Electron spectroscopy of single quantum objects to directly correlate the local structure to their electronic transport and optical properties

TL;DR

This study combines high-resolution electron energy-loss spectroscopy and transmission electron microscopy to directly link atomic structure variations in individual carbon nanotubes to their localized electronic and optical properties.

Contribution

It demonstrates a method to correlate atomic-scale structural irregularities with electronic and optical behaviors in single quantum objects.

Findings

Spectra vary across different regions of a single nanotube.

Local structural defects influence electronic transition energies.
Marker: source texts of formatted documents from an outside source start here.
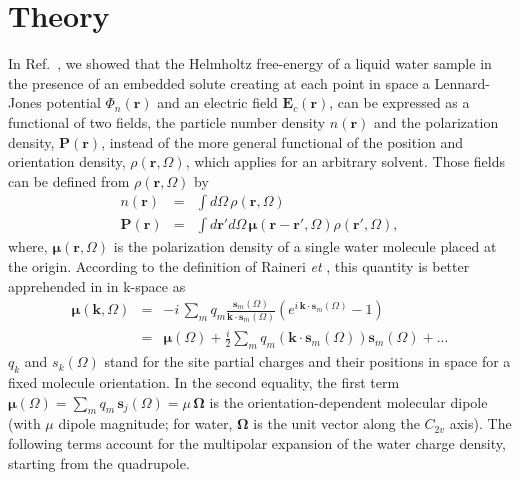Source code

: \documentclass[aip,jcp,preprint]{revtex4-1}
\newcommand{\bea}{\begin{eqnarray}}
\newcommand{\eea}{\end{eqnarray}}
\newcommand{\rr}{\mathbf{r}}
\newcommand{\kk}{\mathbf{k}}
\newcommand{\rhorom}{{\rho\left({\mathbf r},\Omega\right)}}
\newcommand{\Om}{\mathbf{\Omega}}
\newcommand{\nr}{n(\mathbf{r})}
\newcommand{\Pol}{\mathbf{P}({\mathbf r})}
\newcommand{\MU}{\boldsymbol{\mu}}
\newcommand{\etal}{{\em et }}
\begin{document}
\section{Theory}

In Ref.~\cite{jeanmairet13}, we showed that the Helmholtz free-energy of a liquid water sample  in the presence of an embedded solute  creating at each point in space a Lennard-Jones potential
$\Phi_n(\rr)$ and an electric field  $\mathbf{E}_c(\rr)$, can be expressed as a functional of two fields, the particle number density $\nr$ and the polarization density, $\Pol$, instead of the more general functional of  the position and orientation density, $\rhorom$, which applies for an arbitrary solvent\cite{gendre09,zhao11,borgis12}. Those fields can be defined from $\rhorom$ by
\bea
\nr & = &\int d\Omega  \, \rhorom \\
 \Pol   & = & \int d\rr' d\Omega \, \MU(\rr-\rr', \Omega) \rho(\mathbf{r}',\Omega),
 \eea
where, $\MU(\rr,\Omega)$ is the polarization density of a single water molecule placed at the origin. According to the definition of Raineri \etal\cite{raineri93},  this quantity is better apprehended in
in k-space as 
\bea
\MU(\kk,\Omega) &= & -i \, \sum_m q_m \frac{\mathbf{s}_m(\Omega) }{\kk \cdot \mathbf{s}_m(\Omega) } \left( e^{i \, \kk \cdot \mathbf{s}_m(\Omega) } -1 \right) \\
\label{eq:mukom}
&= & \MU(\Omega) + \frac{i}{2} \sum_m q_m \left( \kk \cdot \mathbf{s}_m(\Omega) \right)  \mathbf{s}_m(\Omega) + ... 
\eea
$q_k$ and $s_k(\Omega)$ stand for the site partial charges and their positions in space for a fixed molecule orientation.
 In the second equality, the first term $\MU(\Omega) = \sum_m q_m \, \mathbf{s}_j(\Omega) =  \mu \, \Om$  is the orientation-dependent molecular dipole (with $\mu$  dipole magnitude; for water,
 $\Om$  is the unit vector along the $C_{2v}$ axis). The following terms account for the multipolar expansion of the water charge density, starting from the quadrupole. 
\end{document}
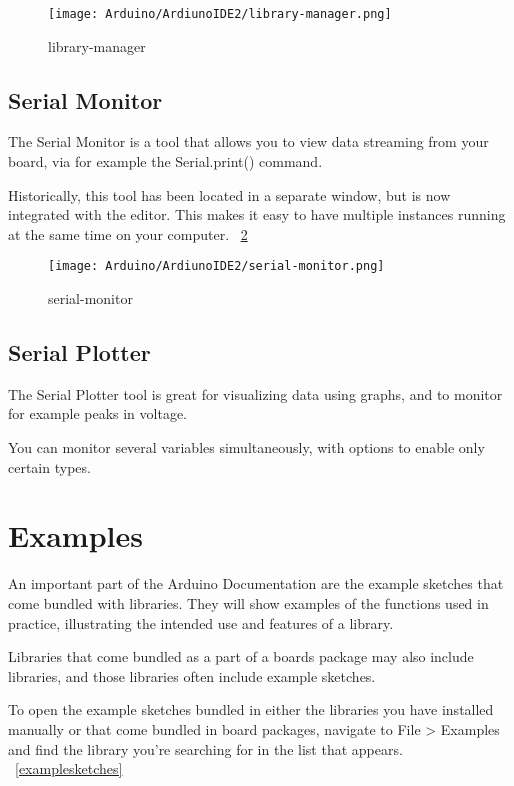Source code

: \begin{figure}
    \begin{center}
        \texttt{[image: Arduino/ArdiunoIDE2/library-manager.png]}
        \caption{library-manager}
        \label{library-manager}
    \end{center}
\end{figure}

\subsection{Serial Monitor}
The Serial Monitor is a tool that allows you to view data streaming from your board, via for example the Serial.print() command.

Historically, this tool has been located in a separate window, but is now integrated with the editor. This makes it easy to have multiple instances running at the same time on your computer. ~\ref{serial-monitor}

\begin{figure}
    \begin{center}
        \texttt{[image: Arduino/ArdiunoIDE2/serial-monitor.png]}
        \caption{serial-monitor}
        \label{serial-monitor}
    \end{center}
\end{figure}

\subsection{Serial Plotter}
The Serial Plotter tool is great for visualizing data using graphs, and to monitor for example peaks in voltage.

You can monitor several variables simultaneously, with options to enable only certain types. 

\section{Examples}
An important part of the Arduino Documentation are the example sketches that come bundled with libraries. They will show examples of the functions used in practice, illustrating the intended use and features of a library.

Libraries that come bundled as a part of a boards package may also include libraries, and those libraries often include example sketches.

To open the example sketches bundled in either the libraries you have installed manually or that come bundled in board packages, navigate to File > Examples and find the library you're searching for in the list that appears. ~\ref{examplesketches}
Electronic properties are sensitive to atomic-level irregularities.

Abstract

Physical property of a single quantum object is governed by its precise atomic arrangement. The direct correlation of localized physical properties with the atomic structures has been therefore strongly desired but still limited in the theoretical studies. Here, we have successfully examined the localized electronic properties of individual carbon nanotubes by means of high-resolution electron energy-loss spectroscopy combined with high-resolution transmission electron microscopy. Well-separated sharp peaks at the carbon K(1s) absorption edge and in the valence-loss spectra are obtained from a single freestanding carbon nanotube with the local chiral index and unambiguously identified as the transitions between the van Hove singularities. The spectra features clearly vary upon the different areas even in the individual carbon nanotube. Variations in interband transitions, plasmonic behaviors and unoccupied electronic structures are clearly attributed to the local irregular atomic arrangement such as topological defect and/or elastic bond stretching.